September 16, 2019
 In 2023-Militarization of Outer Space

Country: China
Delegate Name: Hunter Sturm

Country: China
Committee: DISEC
Delegate: Hunter Sturm
School: Williamston High School

Ever since the Soviets launched Sputnik, the first artificial satellite, in 1957, space has been in the forefront of people’s hearts and minds. Space is, after all, the final frontier, and as such has been delved into exhaustively in everything from pop culture to dinner table conversations. Just about every little kid has wanted to be an astronaut, and the argument for space colonization seems to be one of the possible futures for humankind. Yet despite all of these years of space exploration and global discussions on how to manage it, the framework for managing space, especially in terms of weaponizing it, is extremely minimal. The entirety of the International Space Law made by the United Nations is made up of 5 treaties and 5 principles, which all seem to lack adequate specifics.
China has been one of the most preeminent countries in the world in terms of space development.
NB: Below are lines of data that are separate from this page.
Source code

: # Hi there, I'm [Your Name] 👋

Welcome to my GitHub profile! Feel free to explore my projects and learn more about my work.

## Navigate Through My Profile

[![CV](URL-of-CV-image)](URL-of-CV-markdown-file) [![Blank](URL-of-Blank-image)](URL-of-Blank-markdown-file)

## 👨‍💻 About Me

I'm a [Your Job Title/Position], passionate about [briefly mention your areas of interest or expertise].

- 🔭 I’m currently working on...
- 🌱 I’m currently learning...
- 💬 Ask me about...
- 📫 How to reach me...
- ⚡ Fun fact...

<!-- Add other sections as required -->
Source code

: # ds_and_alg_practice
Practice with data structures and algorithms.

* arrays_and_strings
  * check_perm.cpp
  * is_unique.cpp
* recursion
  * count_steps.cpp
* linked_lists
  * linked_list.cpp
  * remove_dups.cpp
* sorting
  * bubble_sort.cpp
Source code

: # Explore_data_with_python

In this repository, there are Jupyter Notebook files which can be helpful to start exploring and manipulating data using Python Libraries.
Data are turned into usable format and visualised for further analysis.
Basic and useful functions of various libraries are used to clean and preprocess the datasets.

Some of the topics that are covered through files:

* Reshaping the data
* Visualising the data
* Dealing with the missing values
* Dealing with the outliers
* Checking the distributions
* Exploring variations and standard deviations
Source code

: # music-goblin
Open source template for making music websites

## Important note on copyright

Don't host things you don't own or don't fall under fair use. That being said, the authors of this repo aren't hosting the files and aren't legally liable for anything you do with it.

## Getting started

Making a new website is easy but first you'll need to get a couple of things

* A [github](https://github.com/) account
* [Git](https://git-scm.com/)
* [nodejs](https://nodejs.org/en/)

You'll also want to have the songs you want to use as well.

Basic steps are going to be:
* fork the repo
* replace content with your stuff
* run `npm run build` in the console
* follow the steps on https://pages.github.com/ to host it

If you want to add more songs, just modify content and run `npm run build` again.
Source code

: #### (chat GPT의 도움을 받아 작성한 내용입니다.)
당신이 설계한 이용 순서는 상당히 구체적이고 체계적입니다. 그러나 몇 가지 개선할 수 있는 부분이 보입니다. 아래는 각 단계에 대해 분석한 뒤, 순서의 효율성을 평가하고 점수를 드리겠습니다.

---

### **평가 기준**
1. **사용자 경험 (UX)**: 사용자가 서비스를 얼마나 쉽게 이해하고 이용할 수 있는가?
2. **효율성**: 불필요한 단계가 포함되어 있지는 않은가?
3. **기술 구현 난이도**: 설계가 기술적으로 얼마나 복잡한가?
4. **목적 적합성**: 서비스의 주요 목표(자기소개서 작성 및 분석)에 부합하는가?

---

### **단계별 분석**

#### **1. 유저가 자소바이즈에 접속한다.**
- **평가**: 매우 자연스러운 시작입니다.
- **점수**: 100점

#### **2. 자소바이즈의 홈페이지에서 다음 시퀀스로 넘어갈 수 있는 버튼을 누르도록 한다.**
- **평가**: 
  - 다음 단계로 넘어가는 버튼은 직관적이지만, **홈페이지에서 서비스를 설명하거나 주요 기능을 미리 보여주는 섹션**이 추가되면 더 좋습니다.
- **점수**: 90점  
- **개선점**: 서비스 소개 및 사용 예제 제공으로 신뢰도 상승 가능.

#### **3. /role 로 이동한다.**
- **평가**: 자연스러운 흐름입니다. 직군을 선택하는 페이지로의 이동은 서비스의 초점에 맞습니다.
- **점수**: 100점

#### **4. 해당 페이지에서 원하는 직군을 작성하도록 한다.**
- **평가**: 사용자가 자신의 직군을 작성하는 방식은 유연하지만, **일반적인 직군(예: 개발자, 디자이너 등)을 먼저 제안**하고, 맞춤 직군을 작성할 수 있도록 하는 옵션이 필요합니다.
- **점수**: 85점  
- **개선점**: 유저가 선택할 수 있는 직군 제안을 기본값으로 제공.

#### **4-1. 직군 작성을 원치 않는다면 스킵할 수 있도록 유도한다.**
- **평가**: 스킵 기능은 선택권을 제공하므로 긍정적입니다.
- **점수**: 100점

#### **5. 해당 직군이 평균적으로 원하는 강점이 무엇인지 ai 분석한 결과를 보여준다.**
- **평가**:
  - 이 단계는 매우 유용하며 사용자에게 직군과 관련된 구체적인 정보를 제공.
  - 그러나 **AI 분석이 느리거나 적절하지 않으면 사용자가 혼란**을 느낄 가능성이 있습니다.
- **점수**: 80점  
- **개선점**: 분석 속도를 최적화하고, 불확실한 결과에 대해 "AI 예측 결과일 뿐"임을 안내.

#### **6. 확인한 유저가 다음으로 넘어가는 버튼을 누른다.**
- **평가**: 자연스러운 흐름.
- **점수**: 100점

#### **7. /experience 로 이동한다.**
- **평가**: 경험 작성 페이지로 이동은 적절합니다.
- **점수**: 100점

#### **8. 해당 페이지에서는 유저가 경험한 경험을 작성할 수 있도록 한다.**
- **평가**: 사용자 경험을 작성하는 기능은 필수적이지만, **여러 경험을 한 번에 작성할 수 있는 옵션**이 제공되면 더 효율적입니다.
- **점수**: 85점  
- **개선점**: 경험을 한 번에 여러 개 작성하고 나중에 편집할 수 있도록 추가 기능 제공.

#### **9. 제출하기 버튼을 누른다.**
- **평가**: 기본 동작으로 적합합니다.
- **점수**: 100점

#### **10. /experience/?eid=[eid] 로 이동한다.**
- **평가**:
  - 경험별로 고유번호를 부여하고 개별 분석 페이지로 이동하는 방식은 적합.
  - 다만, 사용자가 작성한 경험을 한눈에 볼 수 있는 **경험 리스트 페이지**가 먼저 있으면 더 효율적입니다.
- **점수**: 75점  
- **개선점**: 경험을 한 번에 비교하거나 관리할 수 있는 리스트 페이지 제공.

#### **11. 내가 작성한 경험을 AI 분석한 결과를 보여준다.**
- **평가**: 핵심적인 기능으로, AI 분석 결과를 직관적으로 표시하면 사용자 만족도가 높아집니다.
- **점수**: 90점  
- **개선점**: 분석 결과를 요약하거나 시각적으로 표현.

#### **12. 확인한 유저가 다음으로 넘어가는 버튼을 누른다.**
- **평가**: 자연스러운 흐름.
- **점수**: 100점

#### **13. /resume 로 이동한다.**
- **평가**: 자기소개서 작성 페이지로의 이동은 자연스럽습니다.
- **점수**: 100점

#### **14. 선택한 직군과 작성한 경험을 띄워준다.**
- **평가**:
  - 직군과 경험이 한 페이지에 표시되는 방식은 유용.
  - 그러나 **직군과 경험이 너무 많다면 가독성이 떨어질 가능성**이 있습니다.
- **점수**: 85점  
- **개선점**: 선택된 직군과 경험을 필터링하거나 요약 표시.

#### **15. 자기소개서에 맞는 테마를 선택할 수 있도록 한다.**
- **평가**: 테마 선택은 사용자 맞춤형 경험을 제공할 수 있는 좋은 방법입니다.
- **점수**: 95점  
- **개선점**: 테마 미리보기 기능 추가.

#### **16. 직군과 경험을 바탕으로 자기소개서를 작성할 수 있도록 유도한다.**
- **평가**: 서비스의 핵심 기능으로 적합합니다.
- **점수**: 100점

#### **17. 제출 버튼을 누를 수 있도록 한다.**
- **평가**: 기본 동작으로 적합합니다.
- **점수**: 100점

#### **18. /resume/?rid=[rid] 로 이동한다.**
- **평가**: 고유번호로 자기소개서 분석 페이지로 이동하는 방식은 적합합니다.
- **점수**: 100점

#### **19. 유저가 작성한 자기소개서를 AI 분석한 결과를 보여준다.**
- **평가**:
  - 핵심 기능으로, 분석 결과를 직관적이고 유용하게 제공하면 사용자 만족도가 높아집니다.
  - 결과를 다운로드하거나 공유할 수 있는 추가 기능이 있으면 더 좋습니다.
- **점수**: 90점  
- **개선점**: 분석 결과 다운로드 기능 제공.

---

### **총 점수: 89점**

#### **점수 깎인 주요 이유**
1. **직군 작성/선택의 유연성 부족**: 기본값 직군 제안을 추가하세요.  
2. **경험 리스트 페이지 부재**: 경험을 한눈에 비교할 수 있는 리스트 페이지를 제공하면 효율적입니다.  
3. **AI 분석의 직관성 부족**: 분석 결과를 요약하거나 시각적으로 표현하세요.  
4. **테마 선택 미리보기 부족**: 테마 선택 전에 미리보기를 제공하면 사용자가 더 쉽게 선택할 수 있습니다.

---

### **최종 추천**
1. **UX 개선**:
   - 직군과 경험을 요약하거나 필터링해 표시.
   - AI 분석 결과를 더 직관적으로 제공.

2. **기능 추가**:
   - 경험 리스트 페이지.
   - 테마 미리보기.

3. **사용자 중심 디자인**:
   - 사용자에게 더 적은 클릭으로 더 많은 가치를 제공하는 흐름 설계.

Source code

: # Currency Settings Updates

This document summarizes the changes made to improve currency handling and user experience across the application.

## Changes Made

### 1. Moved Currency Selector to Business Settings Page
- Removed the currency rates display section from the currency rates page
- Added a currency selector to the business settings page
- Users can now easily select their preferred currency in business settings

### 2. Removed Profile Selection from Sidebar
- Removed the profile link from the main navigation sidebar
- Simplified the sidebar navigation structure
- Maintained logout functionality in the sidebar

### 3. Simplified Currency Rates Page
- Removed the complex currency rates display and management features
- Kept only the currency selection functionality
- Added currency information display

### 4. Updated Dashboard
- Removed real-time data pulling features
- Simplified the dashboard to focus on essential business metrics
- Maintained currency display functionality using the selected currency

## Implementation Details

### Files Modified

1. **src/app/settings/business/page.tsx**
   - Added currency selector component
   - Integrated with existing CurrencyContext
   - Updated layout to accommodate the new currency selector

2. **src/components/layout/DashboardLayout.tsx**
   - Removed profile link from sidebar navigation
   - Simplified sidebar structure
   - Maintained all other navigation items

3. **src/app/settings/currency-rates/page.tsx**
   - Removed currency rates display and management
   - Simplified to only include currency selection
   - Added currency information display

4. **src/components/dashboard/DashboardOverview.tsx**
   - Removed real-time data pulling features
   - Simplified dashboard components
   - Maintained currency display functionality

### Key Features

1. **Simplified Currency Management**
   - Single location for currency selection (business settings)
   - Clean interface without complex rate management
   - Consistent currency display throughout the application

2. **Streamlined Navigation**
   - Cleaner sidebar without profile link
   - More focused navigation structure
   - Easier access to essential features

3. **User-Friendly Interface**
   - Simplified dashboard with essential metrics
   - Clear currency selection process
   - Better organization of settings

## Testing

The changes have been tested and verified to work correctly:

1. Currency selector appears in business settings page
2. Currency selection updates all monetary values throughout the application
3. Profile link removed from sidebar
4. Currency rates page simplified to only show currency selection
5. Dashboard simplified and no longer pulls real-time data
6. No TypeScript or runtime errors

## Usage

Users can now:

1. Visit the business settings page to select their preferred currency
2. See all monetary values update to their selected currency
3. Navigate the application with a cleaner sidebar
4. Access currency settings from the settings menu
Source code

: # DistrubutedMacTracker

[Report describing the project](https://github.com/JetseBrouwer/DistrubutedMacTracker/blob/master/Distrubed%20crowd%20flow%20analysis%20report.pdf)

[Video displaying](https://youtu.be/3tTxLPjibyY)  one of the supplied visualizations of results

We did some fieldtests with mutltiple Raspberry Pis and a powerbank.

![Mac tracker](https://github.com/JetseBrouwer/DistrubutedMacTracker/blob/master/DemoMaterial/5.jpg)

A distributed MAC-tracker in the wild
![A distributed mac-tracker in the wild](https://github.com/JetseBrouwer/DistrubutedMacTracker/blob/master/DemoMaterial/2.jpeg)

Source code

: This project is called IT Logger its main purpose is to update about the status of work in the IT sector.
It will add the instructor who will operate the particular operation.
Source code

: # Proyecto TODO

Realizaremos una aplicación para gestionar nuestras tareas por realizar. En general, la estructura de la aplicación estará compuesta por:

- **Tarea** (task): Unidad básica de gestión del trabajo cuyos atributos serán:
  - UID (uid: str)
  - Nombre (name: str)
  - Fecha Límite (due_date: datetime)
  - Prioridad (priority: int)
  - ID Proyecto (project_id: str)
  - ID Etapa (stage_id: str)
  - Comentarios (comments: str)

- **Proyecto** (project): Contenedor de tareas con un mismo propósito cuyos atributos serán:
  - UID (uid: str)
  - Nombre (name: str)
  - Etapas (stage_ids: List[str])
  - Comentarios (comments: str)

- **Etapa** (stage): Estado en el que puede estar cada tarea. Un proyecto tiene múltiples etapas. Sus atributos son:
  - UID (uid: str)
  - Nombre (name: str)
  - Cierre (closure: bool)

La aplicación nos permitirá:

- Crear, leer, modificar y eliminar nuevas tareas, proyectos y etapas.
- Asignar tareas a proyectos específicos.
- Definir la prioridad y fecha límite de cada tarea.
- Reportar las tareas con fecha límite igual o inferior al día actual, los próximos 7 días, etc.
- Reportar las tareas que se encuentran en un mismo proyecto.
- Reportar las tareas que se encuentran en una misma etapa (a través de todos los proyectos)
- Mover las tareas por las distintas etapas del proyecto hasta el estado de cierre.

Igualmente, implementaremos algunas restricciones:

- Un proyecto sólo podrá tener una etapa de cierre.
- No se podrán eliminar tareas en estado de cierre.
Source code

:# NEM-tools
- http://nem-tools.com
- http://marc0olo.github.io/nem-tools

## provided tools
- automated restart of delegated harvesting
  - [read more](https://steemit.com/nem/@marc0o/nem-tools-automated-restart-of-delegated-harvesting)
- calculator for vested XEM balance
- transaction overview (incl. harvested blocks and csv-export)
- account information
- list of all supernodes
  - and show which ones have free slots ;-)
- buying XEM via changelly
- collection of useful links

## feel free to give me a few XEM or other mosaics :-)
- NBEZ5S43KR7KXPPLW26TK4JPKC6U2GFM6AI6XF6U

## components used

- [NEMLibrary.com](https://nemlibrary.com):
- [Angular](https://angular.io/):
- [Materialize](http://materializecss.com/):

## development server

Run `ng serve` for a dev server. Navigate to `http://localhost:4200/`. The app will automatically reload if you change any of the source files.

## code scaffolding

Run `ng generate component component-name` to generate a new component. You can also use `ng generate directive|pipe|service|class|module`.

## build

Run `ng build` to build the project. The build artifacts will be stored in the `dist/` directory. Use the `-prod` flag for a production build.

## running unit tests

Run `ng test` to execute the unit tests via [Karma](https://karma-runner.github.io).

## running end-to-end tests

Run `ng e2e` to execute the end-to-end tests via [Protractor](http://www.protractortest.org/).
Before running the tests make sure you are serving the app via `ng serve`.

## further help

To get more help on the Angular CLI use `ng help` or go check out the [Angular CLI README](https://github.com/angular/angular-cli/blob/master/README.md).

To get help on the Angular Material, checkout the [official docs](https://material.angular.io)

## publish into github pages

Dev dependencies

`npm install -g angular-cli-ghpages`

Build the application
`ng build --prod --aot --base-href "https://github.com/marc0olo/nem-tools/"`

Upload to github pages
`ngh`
The invention of the gunpowder rocket, the precursor of the modern rocket, was just the beginning of China’s illustrious space program. At the core of the space program are the goals of national development and for peaceful cooperation between nations for the betterment of mankind. While China does have the largest military force in the world, they believe in mutually beneficial cooperation between nations. They also believe in the important roles that satellites play in telecommunications, navigation, and remote sensing for things such as meteorology, seismology, and urban planning.
In the future, China would like to minimize the legislation regarding space. While there does seem to be some flaws in the current, minimal legislation, space is a broad and vast expanse that is too hard to fully regulate. Countries should be able to expand in whatever ways they want, and work with other countries to both achieve sustainable and positive goals. After all, people are good, and nothing bad could happen with less restricted access to space.